D’un bond, laissant là les six autres, je vais à sa recherche.
          Je la retrouve déconfite, râlante, essayant de se dépêtrer, tantôt avec vigueur, tantôt désespérée. Elle s’était prise une patte dans l’un des filaments. En voulant s’en sortir par des bond successifs, elle avait fini par se coincer les autres. Résultat, elle était quasiment ligotée, emprisonnée.
          Pour l’en sortir, je me mets à donner de grands coups de griffe. Le filament s’effiloche petit-à-petit. Que sont casse-pieds toutes ces petites boules laineuses qui se forment, s’accrochant plus ou moins. Au bout d’un certain moment, enfin, une patte puis deux se libèrent. Je vois la ‘Kapucine’ se sentir mieux. Je m’attaque à la troisième patte, faisant vite et du mieux possible. Un coup de griffe se plante dans le sol, et un autre encore, et encore… Vais-je y arriver ou quoi ? me dis-je !
          Et là, l’effroyable se passe.
Je croyais avoir tout vu, mais ça non !


Une rangée de mur blanc tombe sur nous, en saccade. D’un rythme rageur, il cherche à nous broyer. Fouillant, trifouillant, accompagné d’un vent hurlant, violent, par lequel je me retrouve expulsée, moi la “Pucèle”. Durant cette éjection, je vois l’inacceptable se produire…
Un flot baveux, gluant, immerge la “Kapucine”. Toujours retenue prisonnière par une patte, elle se retrouve incapable de faire quoi que ce soit. Puis, d’un coup, comme un marteau-pilon, cette voûte blanche lui coupe une jambe, la broie, l’emporte avec elle dans cet orifice noir et rouge d’où je vois ce qui reste de mon équipière disparaître…

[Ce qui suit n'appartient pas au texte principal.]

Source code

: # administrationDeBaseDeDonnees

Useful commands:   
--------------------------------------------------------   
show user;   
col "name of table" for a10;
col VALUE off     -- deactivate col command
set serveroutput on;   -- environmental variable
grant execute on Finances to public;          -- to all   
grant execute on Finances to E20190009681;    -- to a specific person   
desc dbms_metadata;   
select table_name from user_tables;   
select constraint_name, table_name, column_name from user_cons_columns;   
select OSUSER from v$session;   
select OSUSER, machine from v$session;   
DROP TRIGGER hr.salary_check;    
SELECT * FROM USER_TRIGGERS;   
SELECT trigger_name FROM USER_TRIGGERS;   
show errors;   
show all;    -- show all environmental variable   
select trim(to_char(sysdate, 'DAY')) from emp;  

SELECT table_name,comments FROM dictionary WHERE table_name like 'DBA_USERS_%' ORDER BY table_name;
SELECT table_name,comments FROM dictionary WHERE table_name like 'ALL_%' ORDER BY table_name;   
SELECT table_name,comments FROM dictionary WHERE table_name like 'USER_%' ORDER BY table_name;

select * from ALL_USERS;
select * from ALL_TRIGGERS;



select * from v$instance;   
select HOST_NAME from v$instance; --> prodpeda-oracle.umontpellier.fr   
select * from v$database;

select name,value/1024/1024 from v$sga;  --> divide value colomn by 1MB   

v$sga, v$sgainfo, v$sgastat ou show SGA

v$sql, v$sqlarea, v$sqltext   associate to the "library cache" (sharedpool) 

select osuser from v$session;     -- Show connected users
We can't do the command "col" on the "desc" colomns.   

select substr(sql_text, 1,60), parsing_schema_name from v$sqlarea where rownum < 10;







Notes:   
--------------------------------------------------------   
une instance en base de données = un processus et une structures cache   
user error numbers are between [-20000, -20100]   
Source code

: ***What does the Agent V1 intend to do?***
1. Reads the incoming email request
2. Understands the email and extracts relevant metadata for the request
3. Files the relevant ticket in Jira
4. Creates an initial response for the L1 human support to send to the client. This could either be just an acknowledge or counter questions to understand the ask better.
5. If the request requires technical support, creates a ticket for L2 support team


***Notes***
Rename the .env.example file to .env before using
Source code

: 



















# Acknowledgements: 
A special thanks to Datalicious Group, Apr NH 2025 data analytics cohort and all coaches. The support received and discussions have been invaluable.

          Retombant sur le terrain, impuissante face à cet événement, je cours, galope pour rejoindre les autres ; fuir ce danger et les en avertir.
Triste et essoufflée, j’arrive auprès des six autres. Je les retrouve pêle-mêle, toutes chamboulées, secouées et légèrement affolées. Mettant de côté ma peine durant un instant, je m’enquiers de ce qui n’allait pas.
          Elles m’expliquent ne pas avoir compris, simplement que le sol s’est mis à bouger violemment ; et, dans la surprise générale, elles se sont retrouvées dans cet état où je les ai trouvées, sans rien y comprendre.
          Je leur raconte donc ce qui venait de nous arriver à la “Kapucine” et moi-même. Retrouvant la frayeur, je ne pus tout leur dire, laissant de côté certains détails. Juste ce que la mémoire collective doit se rappeler et savoir…
          D’un commun accord, nous décidons de nous reposer. Alors, nous nous affalons là où nous sommes. Histoire de souffler et reprendre nos esprits et espoirs…
Nous en avons bel et bien besoin.
Il ne faut pas oublier la tâche pour laquelle nous nous sommes retrouvées ici. Non pas savoir si nous pouvons vivre ici ; mais trouver ce précieux fluide pour la survie de notre espèce ! Pour nous, vivre ici ou ailleurs est la même maison ; non, ce qui nous est important, nous race jeune, est cet élément vital, ce fluide nourricier qui coule si bien le long de notre gosier. Alors ici aussi nous allons chercher ; ce que nous faisons déjà. Mais franchement, au vu de l’uniformité du paysage et de la vision qui s’en accompagne, je doute.
Après cet instant fugace de repos, bien décidées à trouver notre “or”, nous nous remettons sur pattes. Tout en faisant attention où nous les posons, pour ne pas nous empêtrer, nous allons gaiement ; plutôt, au pas de charge…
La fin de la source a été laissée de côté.